Plain-text document sources
++++++++++++++++++++

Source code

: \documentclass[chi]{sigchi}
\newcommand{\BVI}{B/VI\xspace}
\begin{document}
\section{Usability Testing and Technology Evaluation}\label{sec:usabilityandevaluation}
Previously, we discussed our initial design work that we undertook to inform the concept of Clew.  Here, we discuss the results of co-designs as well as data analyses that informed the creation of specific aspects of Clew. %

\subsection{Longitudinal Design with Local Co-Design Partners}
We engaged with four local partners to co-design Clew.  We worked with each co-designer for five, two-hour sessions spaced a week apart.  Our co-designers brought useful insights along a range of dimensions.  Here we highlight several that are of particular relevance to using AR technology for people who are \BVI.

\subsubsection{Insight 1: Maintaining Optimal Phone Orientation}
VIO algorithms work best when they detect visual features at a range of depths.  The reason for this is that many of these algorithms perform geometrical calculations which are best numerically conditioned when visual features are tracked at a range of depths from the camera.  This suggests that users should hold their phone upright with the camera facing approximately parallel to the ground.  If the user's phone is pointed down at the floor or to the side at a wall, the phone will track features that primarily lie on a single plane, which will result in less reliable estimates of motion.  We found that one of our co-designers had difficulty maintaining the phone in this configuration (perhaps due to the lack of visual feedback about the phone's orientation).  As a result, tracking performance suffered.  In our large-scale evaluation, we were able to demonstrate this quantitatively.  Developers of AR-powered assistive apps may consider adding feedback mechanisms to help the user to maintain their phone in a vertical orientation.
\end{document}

++++++++++++++++++++

Problem description:
Give the entries again exactly, every one.

Answer box:
Source code

: \documentclass[chi]{sigchi}
\newcommand{\BVI}{B/VI\xspace}
\begin{document}
\section{Usability Testing and Technology Evaluation}\label{sec:usabilityandevaluation}
Previously, we discussed our initial design work that we undertook to inform the concept of Clew.  Here, we discuss the results of co-designs as well as data analyses that informed the creation of specific aspects of Clew. %

\subsection{Longitudinal Design with Local Co-Design Partners}
We engaged with four local partners to co-design Clew.  We worked with each co-designer for five, two-hour sessions spaced a week apart.  Our co-designers brought useful insights along a range of dimensions.  Here we highlight several that are of particular relevance to using AR technology for people who are \BVI.

\subsubsection{Insight 1: Maintaining Optimal Phone Orientation}
VIO algorithms work best when they detect visual features at a range of depths.  The reason for this is that many of these algorithms perform geometrical calculations which are best numerically conditioned when visual features are tracked at a range of depths from the camera.  This suggests that users should hold their phone upright with the camera facing approximately parallel to the ground.  If the user's phone is pointed down at the floor or to the side at a wall, the phone will track features that primarily lie on a single plane, which will result in less reliable estimates of motion.  We found that one of our co-designers had difficulty maintaining the phone in this configuration (perhaps due to the lack of visual feedback about the phone's orientation).  As a result, tracking performance suffered.  In our large-scale evaluation, we were able to demonstrate this quantitatively.  Developers of AR-powered assistive apps may consider adding feedback mechanisms to help the user to maintain their phone in a vertical orientation.
\end{document}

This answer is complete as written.